* WHAT IS BEING ASKED *
Match the word "called". Return each line of the data below where it appears.

* Records from a collection *
++++++++++++++++++++

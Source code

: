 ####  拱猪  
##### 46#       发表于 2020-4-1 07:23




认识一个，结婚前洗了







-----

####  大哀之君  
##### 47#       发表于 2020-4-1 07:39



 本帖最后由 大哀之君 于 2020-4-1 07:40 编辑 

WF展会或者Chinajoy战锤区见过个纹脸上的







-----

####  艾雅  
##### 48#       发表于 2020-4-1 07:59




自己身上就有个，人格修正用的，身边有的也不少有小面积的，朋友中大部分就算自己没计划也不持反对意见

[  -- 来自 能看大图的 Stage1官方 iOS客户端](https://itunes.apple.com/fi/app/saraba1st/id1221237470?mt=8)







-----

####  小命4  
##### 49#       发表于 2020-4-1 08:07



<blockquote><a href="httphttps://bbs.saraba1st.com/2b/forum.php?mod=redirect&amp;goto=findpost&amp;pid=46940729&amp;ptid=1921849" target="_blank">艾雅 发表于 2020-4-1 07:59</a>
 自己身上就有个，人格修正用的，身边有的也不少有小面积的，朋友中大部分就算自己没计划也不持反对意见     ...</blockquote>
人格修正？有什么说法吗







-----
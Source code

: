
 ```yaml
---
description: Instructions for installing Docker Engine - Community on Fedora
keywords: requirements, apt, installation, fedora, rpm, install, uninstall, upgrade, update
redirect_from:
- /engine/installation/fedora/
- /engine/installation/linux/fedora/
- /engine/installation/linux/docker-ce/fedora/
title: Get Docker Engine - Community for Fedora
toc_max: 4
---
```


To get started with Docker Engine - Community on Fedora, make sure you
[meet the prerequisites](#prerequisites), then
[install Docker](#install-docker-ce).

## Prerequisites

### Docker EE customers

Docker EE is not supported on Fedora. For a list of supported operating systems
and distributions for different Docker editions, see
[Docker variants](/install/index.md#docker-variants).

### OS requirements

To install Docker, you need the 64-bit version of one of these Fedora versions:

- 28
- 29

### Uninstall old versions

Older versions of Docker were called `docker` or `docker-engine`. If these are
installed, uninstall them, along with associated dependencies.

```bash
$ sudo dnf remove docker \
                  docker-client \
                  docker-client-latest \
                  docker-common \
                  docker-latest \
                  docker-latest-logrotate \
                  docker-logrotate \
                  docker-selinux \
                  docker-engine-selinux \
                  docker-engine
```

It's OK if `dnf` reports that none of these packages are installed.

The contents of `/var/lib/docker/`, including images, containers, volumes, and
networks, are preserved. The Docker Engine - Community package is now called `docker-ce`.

++++++++++++++++++++

* WRITTEN SOLUTION *
Older versions of Docker were called `docker` or `docker-engine`. If these are
networks, are preserved. The Docker Engine - Community package is now called `docker-ce`.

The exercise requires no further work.